I refer to the following from Act, 2 Sc. 11, where Isabella is debating the absolute mechanical application of the law: should a judge impose penalty without reference to individual human failings, including those of the judge.
But man, proud man,
Dress'd in a little brief authority,
Most ignorant of what he's most assur'd—
His glassy essence—like an angry ape
Plays such fantastic tricks before high heaven
As makes the angels weep; who, with our spleens,
Would all themselves laugh mortal.
As for the larger picture on our detention of refugee applicants, the whole nation might like to read the portion of Sir Thomas More (co-written by Shakespeare, but too politically hot to be produced in Shakespeare's lifetime), dealing with refugees. In Act 2 Sc. 1V, Shakespeare (it's his handwriting in this portion of the manuscript) has More say:
Grant them removed, and grant that this your noise
Hath chid down all the majesty of England;
Imagine that you see the wretched strangers,
Their babies at their backs and their poor luggage,
Plodding to th'ports and coasts for transportation,
And that you sit as kings in your desires,
Authority quite silent by your brawl,
And you in ruff of your opinions clothed;
What had you got? I'll tell you. You had taught
How insolence and strong hand should prevail,
How order should be quelled; and by this pattern
Not one of you should live an aged man,
For other ruffians, as their fancies wrought,
With self same hand, self reasons, and self right,
Would shark on you, and men like ravenous fishes
Would feed on one another.
Having warned of the consequence of the survival of the fittest approach, Shakespeare then puts the following in More's mouth:
Should so much come to short of your great trespass
As but to banish you, whether would you go?
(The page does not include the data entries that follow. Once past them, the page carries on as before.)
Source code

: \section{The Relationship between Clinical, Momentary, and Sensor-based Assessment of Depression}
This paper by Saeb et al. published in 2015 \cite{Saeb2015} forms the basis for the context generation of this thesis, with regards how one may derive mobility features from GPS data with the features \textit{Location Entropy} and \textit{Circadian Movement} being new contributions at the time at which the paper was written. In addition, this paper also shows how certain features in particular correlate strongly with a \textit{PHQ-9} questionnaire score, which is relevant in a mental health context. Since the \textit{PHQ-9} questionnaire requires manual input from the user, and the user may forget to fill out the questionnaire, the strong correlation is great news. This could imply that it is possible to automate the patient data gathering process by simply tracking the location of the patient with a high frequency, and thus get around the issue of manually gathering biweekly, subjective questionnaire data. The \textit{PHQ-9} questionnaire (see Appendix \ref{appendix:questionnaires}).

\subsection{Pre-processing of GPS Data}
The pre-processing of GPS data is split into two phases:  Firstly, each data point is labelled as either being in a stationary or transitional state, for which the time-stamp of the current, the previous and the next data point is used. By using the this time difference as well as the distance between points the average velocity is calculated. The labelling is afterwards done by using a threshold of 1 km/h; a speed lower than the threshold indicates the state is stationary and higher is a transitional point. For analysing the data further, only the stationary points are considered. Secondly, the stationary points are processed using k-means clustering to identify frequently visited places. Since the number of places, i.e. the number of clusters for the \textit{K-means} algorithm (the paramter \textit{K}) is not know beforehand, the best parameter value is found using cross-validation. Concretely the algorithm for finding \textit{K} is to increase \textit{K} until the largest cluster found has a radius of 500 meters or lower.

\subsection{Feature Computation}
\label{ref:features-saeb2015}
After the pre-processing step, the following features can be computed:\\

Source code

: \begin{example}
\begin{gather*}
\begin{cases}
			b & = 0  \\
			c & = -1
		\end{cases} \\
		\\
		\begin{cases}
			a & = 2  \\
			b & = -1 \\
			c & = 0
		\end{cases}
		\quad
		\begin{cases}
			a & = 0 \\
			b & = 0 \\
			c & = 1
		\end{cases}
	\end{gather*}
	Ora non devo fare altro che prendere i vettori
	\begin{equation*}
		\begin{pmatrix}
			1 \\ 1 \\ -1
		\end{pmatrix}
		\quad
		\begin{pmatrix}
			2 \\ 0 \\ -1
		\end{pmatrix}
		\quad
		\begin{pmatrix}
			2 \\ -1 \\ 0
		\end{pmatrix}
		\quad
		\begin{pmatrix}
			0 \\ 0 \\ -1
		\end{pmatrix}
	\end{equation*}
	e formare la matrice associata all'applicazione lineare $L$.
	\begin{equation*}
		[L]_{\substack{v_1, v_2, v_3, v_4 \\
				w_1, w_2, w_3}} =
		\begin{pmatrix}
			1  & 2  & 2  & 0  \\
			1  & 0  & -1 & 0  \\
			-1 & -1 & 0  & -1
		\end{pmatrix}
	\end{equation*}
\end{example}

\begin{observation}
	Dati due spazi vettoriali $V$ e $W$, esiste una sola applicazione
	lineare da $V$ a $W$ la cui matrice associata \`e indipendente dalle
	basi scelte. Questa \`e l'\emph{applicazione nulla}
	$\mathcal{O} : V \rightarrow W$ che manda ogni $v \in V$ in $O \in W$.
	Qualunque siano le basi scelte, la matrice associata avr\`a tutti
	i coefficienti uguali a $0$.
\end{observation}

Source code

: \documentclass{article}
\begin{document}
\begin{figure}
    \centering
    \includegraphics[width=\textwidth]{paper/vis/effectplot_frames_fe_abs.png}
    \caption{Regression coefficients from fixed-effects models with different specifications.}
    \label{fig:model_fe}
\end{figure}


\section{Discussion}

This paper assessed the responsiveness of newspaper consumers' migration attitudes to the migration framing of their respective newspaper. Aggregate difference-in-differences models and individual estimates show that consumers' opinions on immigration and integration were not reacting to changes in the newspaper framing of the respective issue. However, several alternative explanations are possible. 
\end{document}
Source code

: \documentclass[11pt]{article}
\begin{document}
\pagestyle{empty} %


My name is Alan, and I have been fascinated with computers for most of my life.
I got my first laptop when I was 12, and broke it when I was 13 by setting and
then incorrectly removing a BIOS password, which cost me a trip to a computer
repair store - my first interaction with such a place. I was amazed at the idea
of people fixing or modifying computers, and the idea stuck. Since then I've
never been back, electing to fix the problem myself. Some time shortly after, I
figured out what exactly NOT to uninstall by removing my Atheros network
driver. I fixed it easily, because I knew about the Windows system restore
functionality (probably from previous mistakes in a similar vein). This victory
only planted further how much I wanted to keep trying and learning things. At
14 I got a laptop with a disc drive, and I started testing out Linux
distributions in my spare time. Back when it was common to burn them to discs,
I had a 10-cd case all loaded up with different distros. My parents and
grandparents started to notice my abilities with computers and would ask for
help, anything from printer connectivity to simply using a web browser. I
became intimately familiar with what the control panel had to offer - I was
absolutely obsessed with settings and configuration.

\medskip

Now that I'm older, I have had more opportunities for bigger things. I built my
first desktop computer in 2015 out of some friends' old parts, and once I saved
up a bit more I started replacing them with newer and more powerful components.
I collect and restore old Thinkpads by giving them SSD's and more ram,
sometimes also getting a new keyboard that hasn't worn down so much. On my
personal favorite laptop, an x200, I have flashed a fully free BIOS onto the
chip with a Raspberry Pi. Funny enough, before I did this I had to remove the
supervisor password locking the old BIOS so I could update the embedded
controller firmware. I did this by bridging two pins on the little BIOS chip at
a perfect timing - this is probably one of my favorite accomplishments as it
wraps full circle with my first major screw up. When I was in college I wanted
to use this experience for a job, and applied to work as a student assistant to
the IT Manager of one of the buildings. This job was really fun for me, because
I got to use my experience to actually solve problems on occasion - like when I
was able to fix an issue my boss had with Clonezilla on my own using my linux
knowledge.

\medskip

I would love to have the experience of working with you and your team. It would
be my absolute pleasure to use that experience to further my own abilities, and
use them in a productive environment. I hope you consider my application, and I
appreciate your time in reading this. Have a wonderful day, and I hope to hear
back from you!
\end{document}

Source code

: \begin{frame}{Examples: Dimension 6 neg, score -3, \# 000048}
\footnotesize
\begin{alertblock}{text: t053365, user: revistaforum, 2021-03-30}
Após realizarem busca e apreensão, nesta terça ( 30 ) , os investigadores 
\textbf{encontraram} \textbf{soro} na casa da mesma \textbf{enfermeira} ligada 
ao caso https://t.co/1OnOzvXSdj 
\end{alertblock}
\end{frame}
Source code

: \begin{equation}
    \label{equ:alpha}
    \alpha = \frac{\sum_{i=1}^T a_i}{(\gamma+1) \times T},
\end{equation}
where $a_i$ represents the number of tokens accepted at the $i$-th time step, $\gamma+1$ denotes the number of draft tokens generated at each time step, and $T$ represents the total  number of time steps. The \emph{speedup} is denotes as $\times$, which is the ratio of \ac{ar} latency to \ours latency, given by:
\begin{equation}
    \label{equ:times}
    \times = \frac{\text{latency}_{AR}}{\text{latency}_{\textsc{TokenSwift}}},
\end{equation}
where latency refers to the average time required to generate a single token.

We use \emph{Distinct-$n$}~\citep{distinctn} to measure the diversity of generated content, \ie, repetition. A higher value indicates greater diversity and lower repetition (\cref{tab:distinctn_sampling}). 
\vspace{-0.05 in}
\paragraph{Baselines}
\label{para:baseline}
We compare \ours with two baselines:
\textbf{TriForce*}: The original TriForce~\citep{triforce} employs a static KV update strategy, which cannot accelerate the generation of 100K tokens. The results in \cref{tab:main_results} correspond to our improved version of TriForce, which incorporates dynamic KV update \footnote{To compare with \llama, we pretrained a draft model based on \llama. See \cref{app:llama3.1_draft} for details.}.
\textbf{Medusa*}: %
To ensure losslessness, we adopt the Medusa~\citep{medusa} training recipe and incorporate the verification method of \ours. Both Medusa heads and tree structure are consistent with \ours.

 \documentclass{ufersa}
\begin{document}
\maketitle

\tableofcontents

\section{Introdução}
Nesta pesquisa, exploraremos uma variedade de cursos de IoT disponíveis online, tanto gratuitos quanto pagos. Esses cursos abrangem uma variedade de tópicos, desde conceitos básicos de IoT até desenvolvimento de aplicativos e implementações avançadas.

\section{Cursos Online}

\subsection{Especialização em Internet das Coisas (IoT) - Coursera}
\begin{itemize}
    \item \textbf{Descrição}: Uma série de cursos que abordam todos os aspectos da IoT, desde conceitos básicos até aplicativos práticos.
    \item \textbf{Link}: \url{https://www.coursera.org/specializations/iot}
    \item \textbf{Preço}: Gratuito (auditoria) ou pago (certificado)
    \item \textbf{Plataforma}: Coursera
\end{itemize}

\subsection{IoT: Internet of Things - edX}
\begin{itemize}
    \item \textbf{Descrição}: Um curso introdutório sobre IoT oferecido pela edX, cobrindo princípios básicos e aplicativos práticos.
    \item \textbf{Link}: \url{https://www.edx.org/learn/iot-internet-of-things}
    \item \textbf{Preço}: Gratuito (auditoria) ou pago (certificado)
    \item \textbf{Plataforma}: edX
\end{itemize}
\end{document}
What country, by the nature of your error,
Should give you harbor? Go you to France or Flanders,
To any German province, to Spain or Portugal,
Nay, any where that not adheres to England,
Why, you must needs be strangers. Would you be pleased
To find a nation of such barbarous temper,
That, breaking out in hideous violence,
Would not afford you an abode on earth,
Whet their detested knives against your throats,
Spurn you like dogs, and like as if that God
Owed not nor made not you, nor that the claimants
Were not all appropriate to your comforts,
But chartered unto them, what would you think
To be thus used? This is the strangers' case;
And this your mountanish inhumanity.
A bit of dog-spurning took place the day after the Anzac Day Four Corners program, when a five member bench of the Papua New Guinea Supreme Court, including Terry Higgins, lately Chief Justice of the ACT Supreme Court, found the existence of the Manus Island gulag to be contrary to both the PNG Constitution's requirements for human rights, and the standards of various human rights conventions to which PNG was a signatory. The centre was ordered to be closed forthwith.
Minister Dutton was quick to a microphone to froth over the continued determination of the Australian Government to keep boat arrivals off-shore.
The options are poor - Nauru is too small to take the Manus rejects. No doubt another Pacific Island can be bought by our unlovely government. But the track record is clear - they will not bow to international opinion.
In A v Australia (1997) 4 BHRC 210, the UN Human Rights Committee determined that the four year detention of refugee applicant A without any review during that period was contrary to the terms of Article 9 of the ICCPR concerning loss of liberty only for causes known to law and not arbitrary.
In the best traditions of South Sea sulk, the UN HRC ruling was ignored, and, of course, the Commonwealth refused to pay the compensation ordered by the Committee. All in the best traditions of international citizenship.